I have a data structure that consists of a collection, called "Polls." "Polls" has several documents that have randomly generated ID's. Within those documents, there is an additional collection set called "answers." Users vote on these polls, with the votes all written to the "answers" subcollection. I use the .runTransaction() method on the "answers" node, with the idea that this subscollection (for any given poll) is constantly being updated and written to by users.
I have been reading about social media structure for Firestore. However, I recently came across a new feature for Firestore, the "array_contains" query option.
While the post references above discusses a "following" feed for social media structure, I had a different idea in mind. I envision users writing (voting) to my main poll node, therefore creating another "following" node and also having users write to this node to update poll vote counts (using a cloud function) seems horribly inefficient since I would have to constantly be copying from the main node, where votes are being counted.
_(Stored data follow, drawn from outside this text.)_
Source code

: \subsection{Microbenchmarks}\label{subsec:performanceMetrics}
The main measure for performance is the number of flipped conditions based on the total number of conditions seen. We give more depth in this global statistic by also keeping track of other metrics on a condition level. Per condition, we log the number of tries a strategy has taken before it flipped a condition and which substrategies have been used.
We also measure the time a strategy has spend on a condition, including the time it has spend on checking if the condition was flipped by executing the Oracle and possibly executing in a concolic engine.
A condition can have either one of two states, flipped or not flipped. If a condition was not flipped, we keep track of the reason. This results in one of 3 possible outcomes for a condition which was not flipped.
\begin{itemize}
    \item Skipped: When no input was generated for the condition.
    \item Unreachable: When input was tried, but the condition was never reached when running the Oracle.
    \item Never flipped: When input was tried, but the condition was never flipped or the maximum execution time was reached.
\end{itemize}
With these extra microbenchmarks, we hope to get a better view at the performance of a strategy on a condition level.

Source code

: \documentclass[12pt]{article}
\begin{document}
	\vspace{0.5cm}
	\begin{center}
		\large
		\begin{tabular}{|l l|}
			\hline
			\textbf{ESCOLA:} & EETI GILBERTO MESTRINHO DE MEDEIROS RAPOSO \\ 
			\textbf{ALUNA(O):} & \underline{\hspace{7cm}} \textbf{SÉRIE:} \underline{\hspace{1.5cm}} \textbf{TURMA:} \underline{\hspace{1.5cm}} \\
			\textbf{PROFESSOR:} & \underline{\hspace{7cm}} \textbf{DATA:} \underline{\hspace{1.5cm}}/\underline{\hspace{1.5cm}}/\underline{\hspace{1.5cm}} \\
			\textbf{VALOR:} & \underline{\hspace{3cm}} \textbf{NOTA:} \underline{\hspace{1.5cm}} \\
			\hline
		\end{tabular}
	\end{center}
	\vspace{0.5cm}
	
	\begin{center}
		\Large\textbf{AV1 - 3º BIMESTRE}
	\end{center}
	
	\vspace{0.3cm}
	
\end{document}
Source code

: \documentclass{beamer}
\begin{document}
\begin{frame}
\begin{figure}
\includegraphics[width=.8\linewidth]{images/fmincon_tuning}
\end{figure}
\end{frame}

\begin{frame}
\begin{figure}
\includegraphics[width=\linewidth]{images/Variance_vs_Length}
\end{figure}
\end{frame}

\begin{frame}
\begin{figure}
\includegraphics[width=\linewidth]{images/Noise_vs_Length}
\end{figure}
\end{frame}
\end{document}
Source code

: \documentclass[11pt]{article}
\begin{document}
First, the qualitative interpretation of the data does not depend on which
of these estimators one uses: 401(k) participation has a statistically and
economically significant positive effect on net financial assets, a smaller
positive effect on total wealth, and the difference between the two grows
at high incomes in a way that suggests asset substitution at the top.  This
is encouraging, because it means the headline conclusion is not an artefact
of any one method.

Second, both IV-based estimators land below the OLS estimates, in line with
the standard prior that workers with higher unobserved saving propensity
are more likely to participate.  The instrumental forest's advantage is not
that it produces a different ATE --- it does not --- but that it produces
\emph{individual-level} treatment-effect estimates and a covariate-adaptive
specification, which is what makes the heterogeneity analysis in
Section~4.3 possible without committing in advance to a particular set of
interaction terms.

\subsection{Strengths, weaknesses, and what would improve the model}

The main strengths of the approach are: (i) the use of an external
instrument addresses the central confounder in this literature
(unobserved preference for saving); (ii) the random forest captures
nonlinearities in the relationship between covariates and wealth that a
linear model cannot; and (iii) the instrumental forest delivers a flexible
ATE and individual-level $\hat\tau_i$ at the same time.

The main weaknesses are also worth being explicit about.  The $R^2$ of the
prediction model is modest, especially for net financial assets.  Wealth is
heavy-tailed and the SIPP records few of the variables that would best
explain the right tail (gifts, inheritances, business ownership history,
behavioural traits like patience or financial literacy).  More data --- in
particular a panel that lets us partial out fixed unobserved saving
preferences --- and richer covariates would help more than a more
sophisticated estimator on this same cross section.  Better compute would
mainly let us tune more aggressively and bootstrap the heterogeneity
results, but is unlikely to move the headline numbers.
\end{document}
Would the "array_contains" query be another practical option for social media structure scalability? My thought is:
- If user A follows user B, write to a direct array child in my "Users" node called "followers."
- Before any poll is created by user B, user's B's device reads "followers" array from Firestore to gain a list of all users following and populates them in the client side, in an Array object
- Then, when user B writes a new poll, add that "followers" array to the poll, so each new poll from user B will have an array attached to it that contains all ID's of the users following.
What are the limitations on the "array_contains" query? Is it practical to have an array stored in Firebase that contains thousands of users / followers?